Pandas Cheatsheet: Top Commands You Should Know [2020]

Data analysis has become a new genre of study, and all thanks to Python. If you are an enthusiast data analyst who works on Python almost absolutely use the Pandas library, then this article is for you. This Pandas cheatsheet will go through all the essential methods that come in handy while analyzing data. You might have encountered situations where it is hard to remember the specific syntax for doing something in Pandas. These Pandas cheat sheet commands will help you easily remember and reference the most common Pandas operations.

Using the Pandas Cheatsheet

Before using this Pandas cheat sheet, you should thoroughly learn Pandas Tutorial and then refer to this cheat sheet for remembering and clearance.
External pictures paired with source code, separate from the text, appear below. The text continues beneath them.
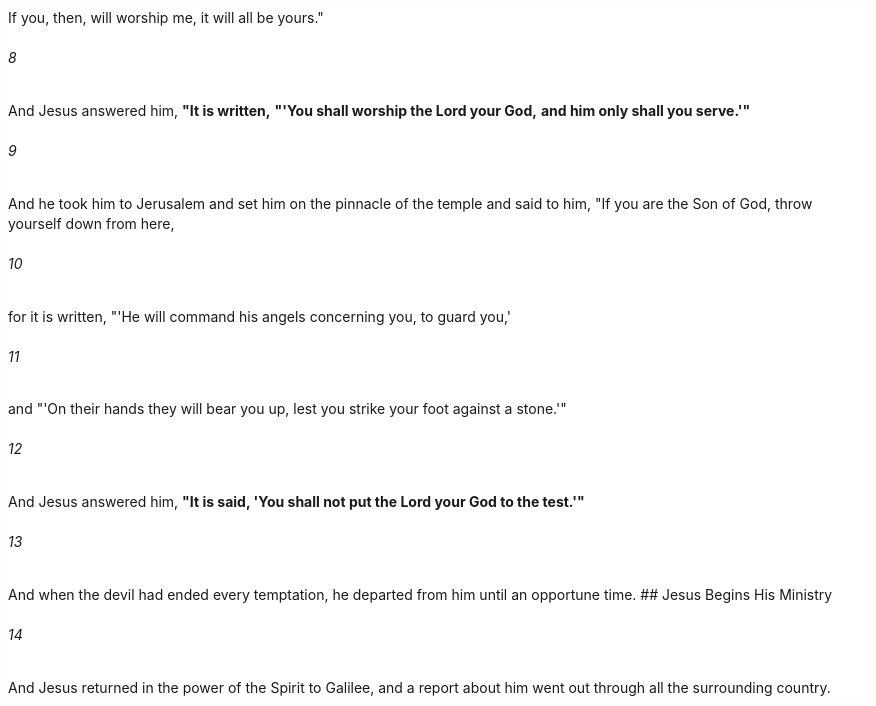 
If you, then, will worship me, it will all be yours." 





###### 8 


And Jesus answered him, **"It is written,** **"'You shall worship the Lord your God,** **and him only shall you serve.'"** 





###### 9 


And he took him to Jerusalem and set him on the pinnacle of the temple and said to him, "If you are the Son of God, throw yourself down from here, 





###### 10 


for it is written, "'He will command his angels concerning you, to guard you,' 





###### 11 


and "'On their hands they will bear you up, lest you strike your foot against a stone.'" 





###### 12 


And Jesus answered him, **"It is said, 'You shall not put the Lord your God to the test.'"** 





###### 13 


And when the devil had ended every temptation, he departed from him until an opportune time. ## Jesus Begins His Ministry 





###### 14 


And Jesus returned in the power of the Spirit to Galilee, and a report about him went out through all the surrounding country.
Pandas cheat sheet will help you quickly look for methods you have already learned, and it can come in handy even if you are going for an exam or interview. We have collected and grouped all the commands used frequently in the Pandas by a data analyst for easy detection. In this Pandas cheat sheet, we will use the following shorthand for representing different objects.

  •  df: For representing any Pandas DataFrame object
  • ser: For representing any Pandas Series object

You have to use these following relevant libraries for implementing the methods mentioned below in this article.

  • import pandas as pd
  • import numpy as np 

Must Read: Pandas Interview Questions

1. Import data from different files

  • To read all data from a CSV file: pd.read_csv(file_name)
  • To read all data from a delimited text file (like TSV): pd.read_table(file_name)
  • To read from an Excel sheet: pd.read_excel(file_name)
  • To read data from a SQL database: pd.read_sql(query, connectionObject)
  • Fetching the data from a JSON formatted string or URL: pd.read_json(jsonString)
  • To take the contents of your clipboard: pd.read_clipboard()
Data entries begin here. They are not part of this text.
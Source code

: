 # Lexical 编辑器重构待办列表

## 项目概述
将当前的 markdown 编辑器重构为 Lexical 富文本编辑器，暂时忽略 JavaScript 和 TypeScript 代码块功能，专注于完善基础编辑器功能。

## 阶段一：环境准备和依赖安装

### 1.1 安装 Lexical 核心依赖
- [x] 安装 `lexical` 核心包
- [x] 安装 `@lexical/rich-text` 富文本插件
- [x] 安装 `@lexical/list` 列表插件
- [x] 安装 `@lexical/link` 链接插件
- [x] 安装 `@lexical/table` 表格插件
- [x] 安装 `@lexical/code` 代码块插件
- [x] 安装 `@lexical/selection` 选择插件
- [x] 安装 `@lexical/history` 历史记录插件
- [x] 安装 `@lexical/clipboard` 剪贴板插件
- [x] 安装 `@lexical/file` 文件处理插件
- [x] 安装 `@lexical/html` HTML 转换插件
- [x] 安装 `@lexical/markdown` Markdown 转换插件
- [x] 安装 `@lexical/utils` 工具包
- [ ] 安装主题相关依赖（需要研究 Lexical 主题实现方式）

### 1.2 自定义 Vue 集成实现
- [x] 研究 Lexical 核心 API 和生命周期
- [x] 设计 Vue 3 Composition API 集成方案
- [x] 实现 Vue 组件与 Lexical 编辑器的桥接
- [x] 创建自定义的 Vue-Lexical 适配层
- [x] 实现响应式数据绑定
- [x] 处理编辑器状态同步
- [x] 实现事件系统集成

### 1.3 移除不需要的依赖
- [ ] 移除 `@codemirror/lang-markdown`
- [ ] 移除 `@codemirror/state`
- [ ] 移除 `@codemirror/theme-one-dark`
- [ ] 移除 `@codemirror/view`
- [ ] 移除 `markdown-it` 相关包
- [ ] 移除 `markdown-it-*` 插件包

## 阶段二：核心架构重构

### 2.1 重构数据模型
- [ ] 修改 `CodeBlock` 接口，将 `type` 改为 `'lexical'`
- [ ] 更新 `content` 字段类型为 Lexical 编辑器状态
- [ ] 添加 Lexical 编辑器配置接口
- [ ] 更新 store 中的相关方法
2. Export DataFrames in different file formats

  • To write a DataFrame to a CSV file: df.to_csv(file_name)
  • To write a DataFrame to an Excel file: df.to_excel(file_name)
  • To write a DataFrame to a SQL table: df.to_sql(tableName, connectionObject)
  • To write a DataFrame to a file in JSON format: df.to_json(file_name)
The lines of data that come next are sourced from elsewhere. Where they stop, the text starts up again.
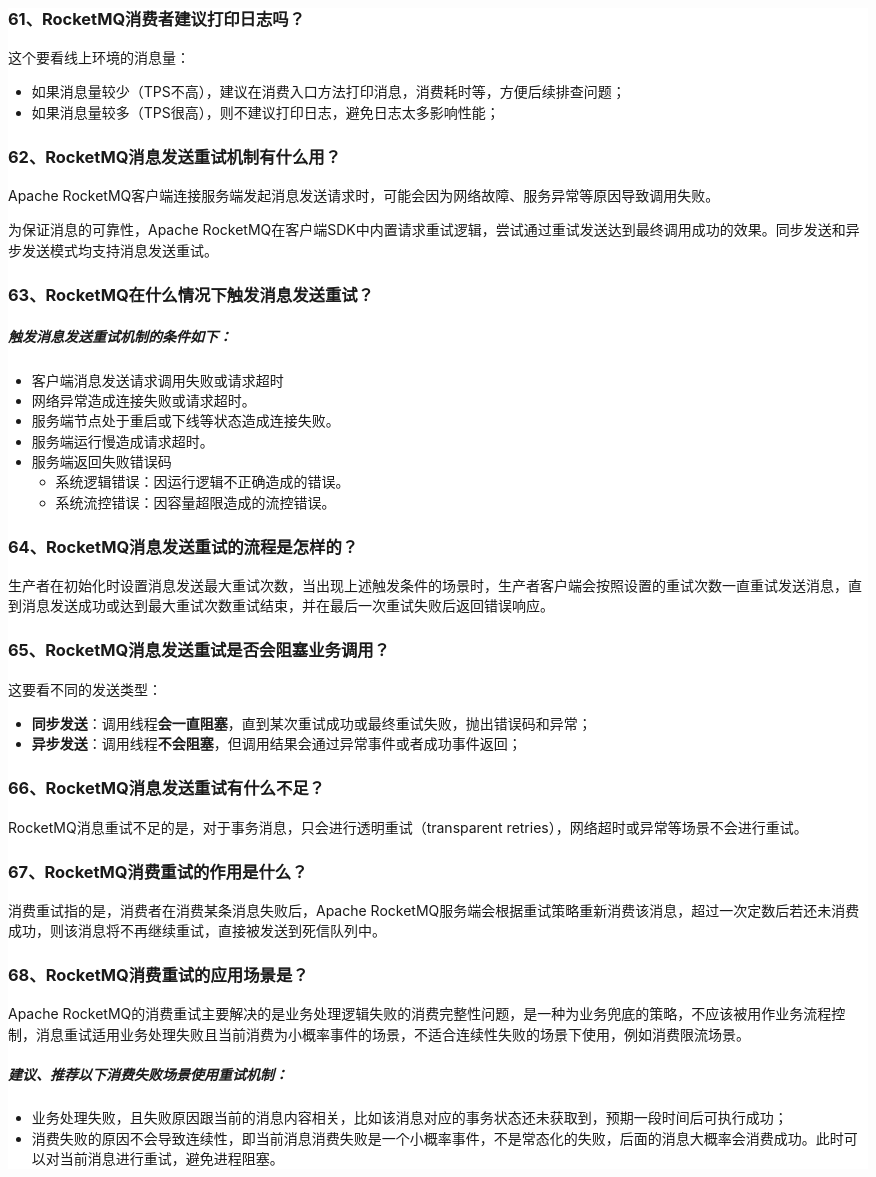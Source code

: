 ### 61、RocketMQ消费者建议打印日志吗？

这个要看线上环境的消息量：

- 如果消息量较少（TPS不高），建议在消费入口方法打印消息，消费耗时等，方便后续排查问题；
- 如果消息量较多（TPS很高），则不建议打印日志，避免日志太多影响性能；

### 62、RocketMQ消息发送重试机制有什么用？

Apache RocketMQ客户端连接服务端发起消息发送请求时，可能会因为网络故障、服务异常等原因导致调用失败。

为保证消息的可靠性，Apache RocketMQ在客户端SDK中内置请求重试逻辑，尝试通过重试发送达到最终调用成功的效果。同步发送和异步发送模式均支持消息发送重试。

### 63、RocketMQ在什么情况下触发消息发送重试？

##### 触发消息发送重试机制的条件如下：

- 客户端消息发送请求调用失败或请求超时
- 网络异常造成连接失败或请求超时。
- 服务端节点处于重启或下线等状态造成连接失败。
- 服务端运行慢造成请求超时。
- 服务端返回失败错误码
  - 系统逻辑错误：因运行逻辑不正确造成的错误。
  - 系统流控错误：因容量超限造成的流控错误。

### 64、RocketMQ消息发送重试的流程是怎样的？

生产者在初始化时设置消息发送最大重试次数，当出现上述触发条件的场景时，生产者客户端会按照设置的重试次数一直重试发送消息，直到消息发送成功或达到最大重试次数重试结束，并在最后一次重试失败后返回错误响应。

### 65、RocketMQ消息发送重试是否会阻塞业务调用？

这要看不同的发送类型：

- **同步发送**：调用线程**会一直阻塞**，直到某次重试成功或最终重试失败，抛出错误码和异常；
- **异步发送**：调用线程**不会阻塞**，但调用结果会通过异常事件或者成功事件返回；

### 66、RocketMQ消息发送重试有什么不足？

RocketMQ消息重试不足的是，对于事务消息，只会进行透明重试（transparent retries），网络超时或异常等场景不会进行重试。

### 67、RocketMQ消费重试的作用是什么？

消费重试指的是，消费者在消费某条消息失败后，Apache RocketMQ服务端会根据重试策略重新消费该消息，超过一次定数后若还未消费成功，则该消息将不再继续重试，直接被发送到死信队列中。

### 68、RocketMQ消费重试的应用场景是？

Apache RocketMQ的消费重试主要解决的是业务处理逻辑失败的消费完整性问题，是一种为业务兜底的策略，不应该被用作业务流程控制，消息重试适用业务处理失败且当前消费为小概率事件的场景，不适合连续性失败的场景下使用，例如消费限流场景。

##### 建议、推荐以下消费失败场景使用重试机制：

- 业务处理失败，且失败原因跟当前的消息内容相关，比如该消息对应的事务状态还未获取到，预期一段时间后可执行成功；
- 消费失败的原因不会导致连续性，即当前消息消费失败是一个小概率事件，不是常态化的失败，后面的消息大概率会消费成功。此时可以对当前消息进行重试，避免进程阻塞。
3. Inspect a particular section of your DataFrame or Series

  • To fetch all the information related to index, datatype, and memory:
  • To extract the starting ‘n’ rows of your DataFrame: df.head(n)
  • To extract the ending ‘n’ rows of your DataFrame: df.tail(n)
  • To extract the number of rows and columns available in your DataFrame: df.shape
  • To summarize the statistics for numerical columns: df.describe()
  • To view unique values along with their counts: ser.value_counts(dropna=False)

4. Selecting a specific subset of your data

  • Extract the first row: df.iloc[0,:]
  • To extract the first element of your DataFrame’s first column: df.iloc[0,0]
  • To return columns having label ‘col’ as Series: df[col]
  • To return columns having a new DataFrame: df[[col1,col2]]
  • To select data by position: ser.iloc[0]
  • To select data by index: ser.loc[‘index_one’]

5. Data Cleaning Commands

  • To rename columns in masses: df.rename(columns = lambda x: x + 1)
  • To rename columns selectively: df.rename(columns = {‘oldName’: ‘newName’})
  • To rename the index in masses: df.rename(index = lambda x: x + 1)
  • To rename columns in sequence: df.columns = [‘x’, ‘y’, ‘z’]
  • To check if null values exists, returns a boolean arrray accordingly: pd.isnull()
  • The reverse of pd.isnull(): pd.notnull()
  • Drops all rows containing null values: df.dropna()
  • Drops all columns containing null values: df.dropna(axis=1)
  • To replace each null value with ‘n’: df.fillna(n)
  • To convert all the datatypes of the series into float: ser.astype(float)
  • To replace all numbered 1 with ‘one’ and 3 with ‘three’: ser.replace([1,2], [‘one’,’two’]) 

Also Read: Pandas Dataframe Astype

6. Groupby, Sort, and Filter Data

  • To return a groupby object for column values: df.groupby(colm)
  • To return groupby object for multiple column values: df.groupby([colm1, colm2])
  • To sort values in ascending order (by column): df.sort_values(colm1)
  • To sort values in descending order (by column): df.sort_values(colm2, ascending=False)
  • Extract rows where the column value is greater than 0.6: df[df[colm] > 0.6]

7. Others

  • Add the rows of the first DataFrame to the end of the second DataFrame: df1.append(df2)
  • Add the columns of the first DataFrame to the end of the second DataFrame: pd.concat([df1,df2],axis=1)
  • To return the mean of all columns: df.mean()
  • To return the number of non-null values: df.count()


These Pandas cheat sheets will be useful only for rapid recall. It is always a good approach to practice the commands before directly jumping into the Pandas cheat sheet.